Dr. Lang lowered his voice, leaning forward against his desk. “Most of the students at Aberdeen find Mr. Graves a bit difficult. I assure you he is eccentric, nothing else. A normal consequence of the aging process.”
He leaned back in his chair and rested his hands on his stomach.
“We had a boy like you, a few years ago,” he said. “Came from a broken home in the city. Father was a drug user, mother had gone to prison for something awful, I can’t recall what it was.” He pursed his lips as if he’d tasted something bad. “I told that boy if he needed anything at all, to please just let me know. You may find this hard to believe but I do appreciate the difficulties of adjusting to a new culture.”
Dr.
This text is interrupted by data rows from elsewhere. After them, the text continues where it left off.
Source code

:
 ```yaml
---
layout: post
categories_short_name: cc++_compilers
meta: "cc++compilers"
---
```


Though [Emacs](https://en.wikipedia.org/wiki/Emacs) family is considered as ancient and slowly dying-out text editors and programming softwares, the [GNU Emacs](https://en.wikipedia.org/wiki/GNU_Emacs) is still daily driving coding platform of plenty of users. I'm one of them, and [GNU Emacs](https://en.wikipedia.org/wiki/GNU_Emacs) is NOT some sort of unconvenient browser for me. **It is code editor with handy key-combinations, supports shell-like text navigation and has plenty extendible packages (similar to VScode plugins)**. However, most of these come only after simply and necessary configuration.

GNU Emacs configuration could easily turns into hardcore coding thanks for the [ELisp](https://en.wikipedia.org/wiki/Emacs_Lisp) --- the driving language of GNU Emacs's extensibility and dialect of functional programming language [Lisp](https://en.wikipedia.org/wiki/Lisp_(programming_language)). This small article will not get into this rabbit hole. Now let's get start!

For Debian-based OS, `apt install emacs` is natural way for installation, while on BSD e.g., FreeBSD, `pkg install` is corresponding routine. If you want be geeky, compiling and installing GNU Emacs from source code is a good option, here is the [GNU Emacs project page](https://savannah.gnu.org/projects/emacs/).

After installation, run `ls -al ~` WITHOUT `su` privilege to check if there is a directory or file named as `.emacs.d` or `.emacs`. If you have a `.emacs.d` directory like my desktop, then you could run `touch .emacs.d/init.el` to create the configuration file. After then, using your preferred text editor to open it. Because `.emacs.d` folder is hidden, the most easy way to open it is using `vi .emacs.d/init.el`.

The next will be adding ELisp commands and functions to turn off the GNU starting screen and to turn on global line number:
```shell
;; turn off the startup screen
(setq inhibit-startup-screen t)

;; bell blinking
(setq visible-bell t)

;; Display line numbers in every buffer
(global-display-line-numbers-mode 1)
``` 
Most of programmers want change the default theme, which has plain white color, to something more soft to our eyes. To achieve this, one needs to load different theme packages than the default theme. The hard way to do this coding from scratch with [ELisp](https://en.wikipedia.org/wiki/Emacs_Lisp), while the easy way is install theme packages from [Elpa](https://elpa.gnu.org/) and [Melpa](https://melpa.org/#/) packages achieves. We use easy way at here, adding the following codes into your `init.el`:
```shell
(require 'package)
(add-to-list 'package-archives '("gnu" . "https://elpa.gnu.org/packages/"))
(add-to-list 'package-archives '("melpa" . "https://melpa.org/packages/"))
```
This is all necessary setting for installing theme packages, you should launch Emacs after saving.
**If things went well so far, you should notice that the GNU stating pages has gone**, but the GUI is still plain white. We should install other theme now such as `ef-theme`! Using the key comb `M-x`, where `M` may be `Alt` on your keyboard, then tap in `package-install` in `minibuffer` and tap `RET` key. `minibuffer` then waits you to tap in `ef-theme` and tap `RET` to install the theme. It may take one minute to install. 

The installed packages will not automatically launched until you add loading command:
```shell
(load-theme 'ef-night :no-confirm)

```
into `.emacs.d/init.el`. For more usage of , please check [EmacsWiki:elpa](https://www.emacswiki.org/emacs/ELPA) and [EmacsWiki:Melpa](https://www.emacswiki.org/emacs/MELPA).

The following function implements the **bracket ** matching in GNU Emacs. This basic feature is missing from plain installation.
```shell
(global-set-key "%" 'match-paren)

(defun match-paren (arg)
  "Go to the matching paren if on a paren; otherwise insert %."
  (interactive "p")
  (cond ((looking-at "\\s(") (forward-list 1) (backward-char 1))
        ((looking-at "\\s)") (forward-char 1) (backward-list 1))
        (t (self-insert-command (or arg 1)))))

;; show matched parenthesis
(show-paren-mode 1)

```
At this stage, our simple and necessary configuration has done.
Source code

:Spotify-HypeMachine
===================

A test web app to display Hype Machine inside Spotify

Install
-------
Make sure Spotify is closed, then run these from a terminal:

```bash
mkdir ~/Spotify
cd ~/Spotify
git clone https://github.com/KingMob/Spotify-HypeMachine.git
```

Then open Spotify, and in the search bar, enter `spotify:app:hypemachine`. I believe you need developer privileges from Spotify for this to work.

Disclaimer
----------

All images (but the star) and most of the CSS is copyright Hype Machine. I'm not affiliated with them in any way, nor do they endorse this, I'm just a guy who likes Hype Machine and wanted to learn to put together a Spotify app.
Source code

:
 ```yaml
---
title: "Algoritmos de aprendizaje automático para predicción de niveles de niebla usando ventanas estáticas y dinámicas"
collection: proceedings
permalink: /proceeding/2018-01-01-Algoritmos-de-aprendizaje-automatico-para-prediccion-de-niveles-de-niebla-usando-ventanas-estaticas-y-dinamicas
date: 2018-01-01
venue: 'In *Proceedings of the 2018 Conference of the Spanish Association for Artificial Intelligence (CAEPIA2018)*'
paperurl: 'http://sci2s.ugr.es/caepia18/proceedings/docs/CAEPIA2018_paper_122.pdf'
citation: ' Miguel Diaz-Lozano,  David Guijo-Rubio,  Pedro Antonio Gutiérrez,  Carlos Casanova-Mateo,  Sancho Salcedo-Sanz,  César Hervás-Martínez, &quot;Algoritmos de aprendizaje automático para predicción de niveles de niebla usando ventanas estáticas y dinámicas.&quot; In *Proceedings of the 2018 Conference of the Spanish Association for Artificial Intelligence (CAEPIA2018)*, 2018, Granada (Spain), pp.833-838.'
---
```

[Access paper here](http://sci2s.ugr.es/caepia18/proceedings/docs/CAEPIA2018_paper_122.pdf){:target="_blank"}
Lang shook his head. “The boy dropped out, nevertheless. I believe drugs had something to do with it. You grew up in the city, correct?”
I nodded.
“Tell me,” he said. “Were illicit drugs readily available to you?”
“No,” I said. “My foster parents weren’t junkies, if that’s what you mean.”
“Goodness, no. I wasn’t implying that at all.” Dr. Lang shifted uncomfortably in his chair. “I’m just concerned with the consequences of raising one’s children in an urban environment. My niece lives in New York, and I worry about her constantly. She told me a classmate of hers is pregnant. Can you imagine?”
I heard some people in the hallway complaining about the student parking on campus. Dr. Lang sighed deeply and plucked his gold pen from its holder. “Adjustments are difficult. There’s no shame in admitting that, and I’ll tell you the same thing I told that poor boy: Should you find yourself feeling overwhelmed, please do not hesitate to let me know.”